>>>

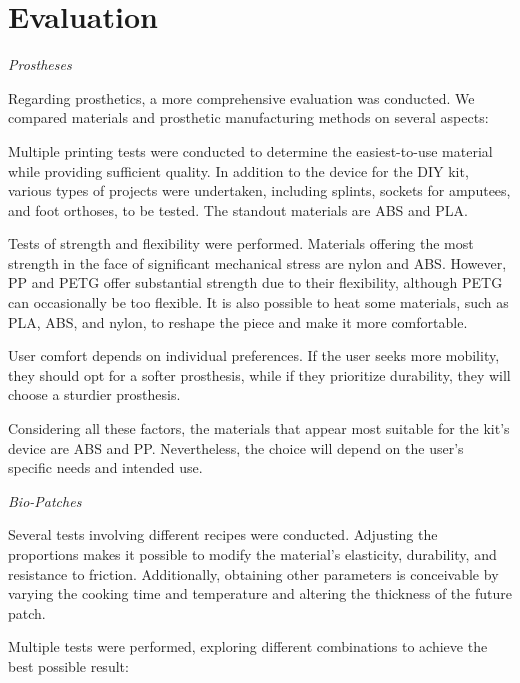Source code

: \section{Evaluation}

\textit{Prostheses}

Regarding prosthetics, a more comprehensive evaluation was conducted. We compared materials and prosthetic manufacturing methods on several aspects:

Multiple printing tests were conducted to determine the easiest-to-use material while providing sufficient quality. In addition to the device for the DIY kit, various types of projects were undertaken, including splints, sockets for amputees, and foot orthoses, to be tested. The standout materials are ABS and PLA. 

Tests of strength and flexibility were performed. Materials offering the most strength in the face of significant mechanical stress are nylon and ABS. However, PP and PETG offer substantial strength due to their flexibility, although PETG can occasionally be too flexible. It is also possible to heat some materials, such as PLA, ABS, and nylon, to reshape the piece and make it more comfortable.

User comfort depends on individual preferences. If the user seeks more mobility, they should opt for a softer prosthesis, while if they prioritize durability, they will choose a sturdier prosthesis.

Considering all these factors, the materials that appear most suitable for the kit's device are ABS and PP. Nevertheless, the choice will depend on the user’s specific needs and intended use. 

\textit{Bio-Patches}

Several tests involving different recipes were conducted. Adjusting the proportions makes it possible to modify the material's elasticity, durability, and resistance to friction. Additionally, obtaining other parameters is conceivable by varying the cooking time and temperature and altering the thickness of the future patch.

Multiple tests were performed, exploring different combinations to achieve the best possible result:

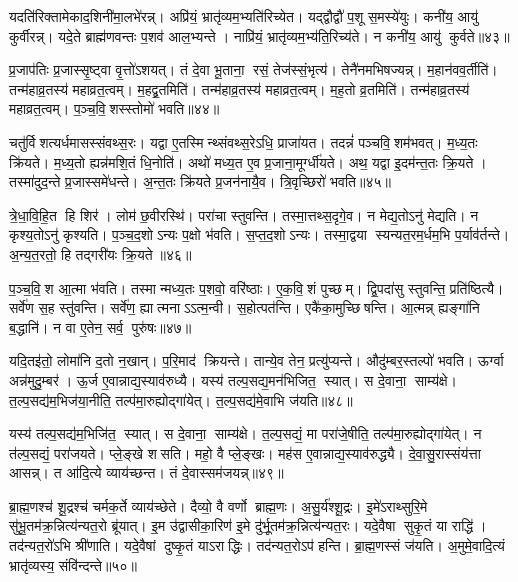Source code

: यदति॑रिक्तामेकाद॒शिनी॑मा॒लभे॑रन्न्। अप्रि॑यं॒ भ्रातृ॑व्यम॒भ्यति॑रिच्येत। यद्द्वौद्वौ॑ प॒शू स॒मस्ये॑युः। कनी॑य॒ आयु॑ कुर्वीरन्न्। यदे॒ते ब्राह्म॑णवन्तः प॒शव॑ आल॒भ्यन्ते। नाप्रि॑यं॒ भ्रातृ॑व्यम॒भ्य॑ति॒रिच्य॑ते। न कनी॑य॒ आयु॑ कुर्वते॥४३॥\anuvakamend[ते ए॒वाल॑भन्ते मैत्रावरु॒णीमाल॑भ॒न्तेऽव॑रुद्ध्यै स॒प्त च॑]

प्र॒जाप॑तिः प्र॒जास्सृ॒ष्ट्वा वृ॒त्तो॑ऽशयत्। तं दे॒वा भू॒ताना॒ रसं॒ तेज॑स्सं॒भृत्य॑। तेनै॑नमभिषज्यन्न्। म॒हान॑वव॒र्तीति॑। तन्म॑हाव्र॒तस्य॑ महाव्रत॒त्वम्। म॒हद्व्र॒तमिति॑। तन्म॑हाव्र॒तस्य॑ महाव्रत॒त्वम्। म॒ह॒तो व्र॒तमिति॑। तन्म॑हाव्र॒तस्य॑ महाव्रत॒त्वम्। प॒ञ्च॒वि॒शस्स्तोमो॑ भवति॥४४॥

चतु॑र्विशत्यर्धमासस्संवथ्स॒रः। यद्वा ए॒तस्मिन्थ्संवथ्स॒रेऽधि॒ प्राजा॑यत। तदन्नं॑ पञ्चवि॒शम॑भवत्। म॒ध्य॒तः क्रि॑यते। म॒ध्य॒तो ह्यन्न॑मशि॒तं धि॒नोति॑। अथो॑ मध्य॒त ए॒व प्र॒जाना॒मूर्ग्धी॑यते। अथ॒ यद्वा इ॒दम॑न्त॒तः क्रि॒यते। तस्मा॑दुद॒न्ते प्र॒जास्समे॑धन्ते। अ॒न्त॒तः क्रि॑यते प्र॒जन॑नायै॒व। त्रि॒वृच्छिरो॑ भवति॥४५॥

त्रे॒धा॒वि॒हि॒त हि शिर॑। लोम॑ छ॒वीरस्थि॑। परा॑चा स्तुवन्ति। तस्मा॒त्तथ्स॒दृगे॒व। न मेद्य॒तोऽनु॑ मेद्यति। न कृश्य॒तोऽनु॑ कृश्यति। प॒ञ्च॒द॒शोऽन्यः प॒क्षो भ॑वति। स॒प्त॒द॒शोऽन्यः। तस्मा॒द्वया स्यन्यत॒रम॒र्धम॒भि प॒र्याव॑र्तन्ते। अ॒न्य॒त॒रतो॒ हि तद्गरी॑यः क्रि॒यते॥४६॥

प॒ञ्च॒वि॒श आ॒त्मा भ॑वति। तस्मान्मध्य॒तः प॒शवो॒ वरि॑ष्ठाः। ए॒क॒वि॒शं पुच्छम्। द्वि॒पदा॑सु स्तुवन्ति॒ प्रति॑ष्ठित्यै। सर्वे॑ण स॒ह स्तु॑वन्ति। सर्वे॑ण॒ ह्यात्मनाऽऽत्म॒न्वी। स॒होत्पत॑न्ति। एकै॑का॒मुच्छिषन्ति। आ॒त्मन्न् ह्यङ्गा॑नि ब॒द्धानि॑। न वा ए॒तेन॒ सर्व॒ पुरु॑षः॥४७॥

यदि॒तइ॑तो॒ लोमा॑नि द॒तो न॒खान्। प॒रि॒माद॑ क्रियन्ते। तान्ये॒व तेन॒ प्रत्यु॑प्यन्ते। औदु॑म्बर॒स्तल्पो॑ भवति। ऊर्ग्वा अन्न॑मुदु॒म्बर॑। ऊ॒र्ज ए॒वान्नाद्य॒स्याव॑रुध्यै। यस्य॑ तल्प॒सद्य॒मन॑भिजित॒ स्यात्। स दे॒वाना॒ साम्य॑क्षे। त॒ल्प॒सद्य॑म॒भिज॑या॒नीति॒ तल्प॑मा॒रुह्योद्गा॑येत्। त॒ल्प॒सद्य॑मे॒वाभि ज॑यति॥४८॥

यस्य॑ तल्प॒सद्य॑म॒भिजि॑त॒ स्यात्। स दे॒वाना॒ साम्य॑क्षे। त॒ल्प॒सद्यं॒ मा परा॑जे॒षीति॒ तल्प॑मा॒रुह्योद्गा॑येत्। न त॑ल्प॒सद्यं॒ परा॑जयते। प्ले॒ङ्खे शसति। महो॒ वै प्ले॒ङ्खः। मह॑स ए॒वान्नाद्य॒स्याव॑रुद्ध्यै। दे॒वा॒सु॒रास्संय॑त्ता आसन्न्। त आ॑दि॒त्ये व्याय॑च्छन्त। तं दे॒वास्सम॑जयन्न्॥४९॥

ब्रा॒ह्म॒णश्च॑ शू॒द्रश्च॑ चर्मक॒र्ते व्याय॑च्छेते। दैव्यो॒ वै वर्णो ब्राह्म॒णः। अ॒सु॒र्य॑श्शू॒द्रः। इ॒मे॑ऽराथ्सुरि॒मे सु॑भू॒तम॑क्र॒न्नित्य॑न्यत॒रो ब्रू॑यात्। इ॒म उ॑द्वासीका॒रिण॑ इ॒मे दु॑र्भू॒तम॑क्र॒न्नित्य॑न्यत॒रः। यदे॒वैषा सुकृ॒तं या राद्धि॑। तद॑न्यत॒रो॑ऽभि श्री॑णाति। यदे॒वैषां दुष्कृ॒तं याऽराद्धिः। तद॑न्यत॒रोऽप॑ हन्ति। ब्रा॒ह्म॒णस्सं ज॑यति। अ॒मुमे॒वादि॒त्यं भ्रातृ॑व्यस्य॒ संवि॑न्दन्ते॥५०॥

<<<

## What is required
Review the entries above and return every line where "textit" appears.

## Result
\textit{Prostheses}
\textit{Bio-Patches}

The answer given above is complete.